Formato: Online Artículo Texto
Lenguaje:English
Publicado: Lippincott Williams & Wilkins 2015
Materias:
Acceso en línea:https://www.ncbi.nlm.nih.gov/pmc/articles/PMC4437806/
https://www.ncbi.nlm.nih.gov/pubmed/25844961
http://dx.doi.org/10.1097/MIB.0000000000000385
Descripción
Sumario:BACKGROUND: Androgens, which are known to be altered by exogenous hormone use, have recently been linked to alterations of the gut microbiome and mucosal immune function. No study has evaluated the association between circulating levels of androgens and risk of Crohn's disease (CD) and ulcerative colitis (UC). METHODS: We conducted a nested case–control study of women enrolled in the Nurses' Health Study and Nurses' Health Study II who provided a blood specimen. Cases of CD and UC were each matched to 2 controls. Prediagnosis plasma levels of dehydroepiandrosterone sulfate, testosterone, and sex hormone–binding globulin were measured. We examined the association of each analyte with risk of CD or UC using conditional logistic regression models. RESULTS: Compared with women in the lowest quintile of testosterone, the multivariable-adjusted odds ratios for CD were 0.86 (95% confidence interval, 0.39–1.90) for women in the second quintile, 0.49 (95% confidence interval, 0.21–1.15) for the third quartile, 0.22 (0.08–0.65) for the fourth quintile, and 0.39 (95% confidence interval, 0.16–0.99) for the highest quintile (P(linear trend) = 0.004). In contrast, we did not observe a consistent association between prediagnostic testosterone and risk of UC (P(linear trend) = 0.84).
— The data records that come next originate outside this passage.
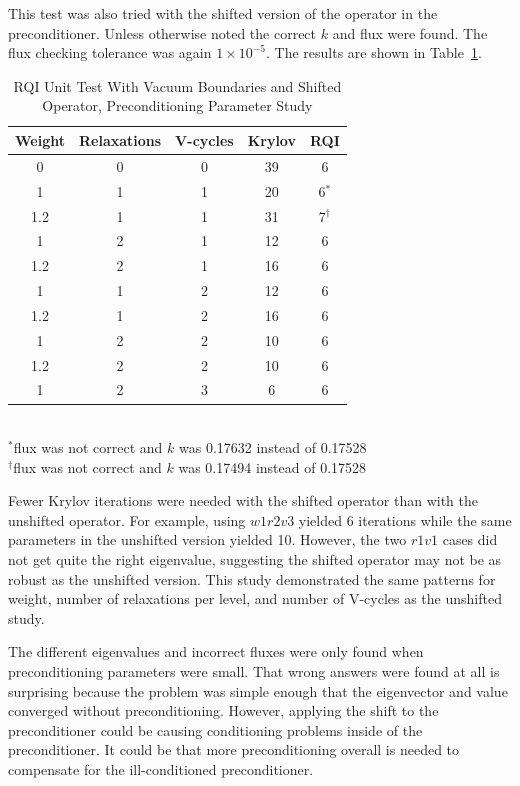 This test was also tried with the shifted version of the operator in the preconditioner. Unless otherwise noted the correct $k$ and flux were found. The flux checking tolerance was again $1 \times 10^{-5}$. The results are shown in Table~\ref{table:RQIUnitTestVacShifted}.
%
\begin{table}[!h]
\caption{RQI Unit Test With Vacuum Boundaries and Shifted Operator, Preconditioning Parameter Study}
\begin{center}
\begin{tabular}{c c c c c}
\hline
Weight & Relaxations & V-cycles & Krylov & RQI \\[0.5ex]
\hline
0    & 0 & 0 & 39 & 6 \\
1    & 1 & 1 & 20 & 6$^{*}$ \\
1.2 & 1 & 1 & 31 & 7$^{\dag}$ \\
1    & 2 & 1 & 12 & 6 \\
1.2 & 2 & 1 & 16 & 6 \\
1    & 1 & 2 & 12 & 6 \\
1.2 & 1 & 2 & 16 & 6 \\
1    & 2 & 2 & 10 & 6 \\
1.2 & 2 & 2 & 10 & 6 \\
1    & 2 & 3 & 6   & 6 \\
\hline 
\end{tabular}\\
$^{*}$flux was not correct and $k$ was 0.17632 instead of 0.17528 \\
 $^{\dag}$flux was not correct and $k$ was 0.17494 instead of 0.17528
\end{center}
\label{table:RQIUnitTestVacShifted}
\end{table}

Fewer Krylov iterations were needed with the shifted operator than with the unshifted operator. For example, using $w1r2v3$ yielded 6 iterations while the same parameters in the unshifted version yielded 10. However, the two $r1v1$ cases did not get quite the right eigenvalue, suggesting the shifted operator may not be as robust as the unshifted version. This study demonstrated the same patterns for weight, number of relaxations per level, and number of V-cycles as the unshifted study. 

The different eigenvalues and incorrect fluxes were only found when preconditioning parameters were small. That wrong answers were found at all is surprising because the problem was simple enough that the eigenvector and value converged without preconditioning. However, applying the shift to the preconditioner could be causing conditioning problems inside of the preconditioner. It could be that more preconditioning overall is needed to compensate for the ill-conditioned preconditioner.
We also did not observe any association between plasma levels of sex hormone–binding globulin or dehydroepiandrosterone sulfate and risk of UC or CD (all P(linear trends) > 0.10). CONCLUSIONS: Among women, prediagnostic circulating testosterone is associated with a lower risk of CD but not UC. Further studies to understand the biological mechanisms by which endogenous androgens may mediate the etiopathogenesis of CD are warranted.